(Collected data)

== == ==

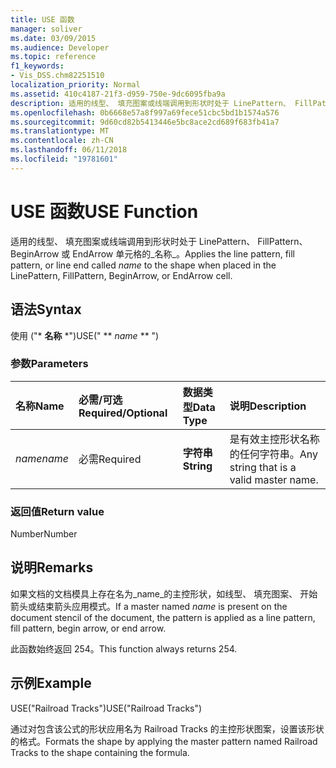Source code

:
 ```yaml
---
title: USE 函数
manager: soliver
ms.date: 03/09/2015
ms.audience: Developer
ms.topic: reference
f1_keywords:
- Vis_DSS.chm82251510
localization_priority: Normal
ms.assetid: 410c4187-21f3-d959-750e-9dc6095fba9a
description: 适用的线型、 填充图案或线端调用到形状时处于 LinePattern、 FillPattern、 BeginArrow 或 EndArrow 单元格的名称。
ms.openlocfilehash: 0b6668e57a8f997a69fece51cbc5bd1b1574a576
ms.sourcegitcommit: 9d60cd82b5413446e5bc8ace2cd689f683fb41a7
ms.translationtype: MT
ms.contentlocale: zh-CN
ms.lasthandoff: 06/11/2018
ms.locfileid: "19781601"
---
```

# <a name="use-function"></a><span data-ttu-id="001eb-103">USE 函数</span><span class="sxs-lookup"><span data-stu-id="001eb-103">USE Function</span></span>

<span data-ttu-id="001eb-104">适用的线型、 填充图案或线端调用到形状时处于 LinePattern、 FillPattern、 BeginArrow 或 EndArrow 单元格的_名称_。</span><span class="sxs-lookup"><span data-stu-id="001eb-104">Applies the line pattern, fill pattern, or line end called  _name_ to the shape when placed in the LinePattern, FillPattern, BeginArrow, or EndArrow cell.</span></span> 
  
## <a name="syntax"></a><span data-ttu-id="001eb-105">语法</span><span class="sxs-lookup"><span data-stu-id="001eb-105">Syntax</span></span>

<span data-ttu-id="001eb-106">使用 ("* **名称** *")</span><span class="sxs-lookup"><span data-stu-id="001eb-106">USE(" ** *name* ** ")</span></span> 
  
### <a name="parameters"></a><span data-ttu-id="001eb-107">参数</span><span class="sxs-lookup"><span data-stu-id="001eb-107">Parameters</span></span>

|<span data-ttu-id="001eb-108">**名称**</span><span class="sxs-lookup"><span data-stu-id="001eb-108">**Name**</span></span>|<span data-ttu-id="001eb-109">**必需/可选**</span><span class="sxs-lookup"><span data-stu-id="001eb-109">**Required/Optional**</span></span>|<span data-ttu-id="001eb-110">**数据类型**</span><span class="sxs-lookup"><span data-stu-id="001eb-110">**Data Type**</span></span>|<span data-ttu-id="001eb-111">**说明**</span><span class="sxs-lookup"><span data-stu-id="001eb-111">**Description**</span></span>|
|:-----|:-----|:-----|:-----|
| <span data-ttu-id="001eb-112">_name_</span><span class="sxs-lookup"><span data-stu-id="001eb-112">_name_</span></span> <br/> |<span data-ttu-id="001eb-113">必需</span><span class="sxs-lookup"><span data-stu-id="001eb-113">Required</span></span>  <br/> |<span data-ttu-id="001eb-114">**字符串**</span><span class="sxs-lookup"><span data-stu-id="001eb-114">**String**</span></span> <br/> |<span data-ttu-id="001eb-115">是有效主控形状名称的任何字符串。</span><span class="sxs-lookup"><span data-stu-id="001eb-115">Any string that is a valid master name.</span></span>  <br/> |
   
### <a name="return-value"></a><span data-ttu-id="001eb-116">返回值</span><span class="sxs-lookup"><span data-stu-id="001eb-116">Return value</span></span>

<span data-ttu-id="001eb-117">Number</span><span class="sxs-lookup"><span data-stu-id="001eb-117">Number</span></span>
  
## <a name="remarks"></a><span data-ttu-id="001eb-118">说明</span><span class="sxs-lookup"><span data-stu-id="001eb-118">Remarks</span></span>

<span data-ttu-id="001eb-119">如果文档的文档模具上存在名为_name_的主控形状，如线型、 填充图案、 开始箭头或结束箭头应用模式。</span><span class="sxs-lookup"><span data-stu-id="001eb-119">If a master named  _name_ is present on the document stencil of the document, the pattern is applied as a line pattern, fill pattern, begin arrow, or end arrow.</span></span> 
  
<span data-ttu-id="001eb-120">此函数始终返回 254。</span><span class="sxs-lookup"><span data-stu-id="001eb-120">This function always returns 254.</span></span>
  
## <a name="example"></a><span data-ttu-id="001eb-121">示例</span><span class="sxs-lookup"><span data-stu-id="001eb-121">Example</span></span>

<span data-ttu-id="001eb-122">USE("Railroad Tracks")</span><span class="sxs-lookup"><span data-stu-id="001eb-122">USE("Railroad Tracks")</span></span> 
  
<span data-ttu-id="001eb-123">通过对包含该公式的形状应用名为 Railroad Tracks 的主控形状图案，设置该形状的格式。</span><span class="sxs-lookup"><span data-stu-id="001eb-123">Formats the shape by applying the master pattern named Railroad Tracks to the shape containing the formula.</span></span>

== == ==

[What to do]: Going through the entries above, count the lines that have the word "shape" and state that count alone.

[Exercise output]: 2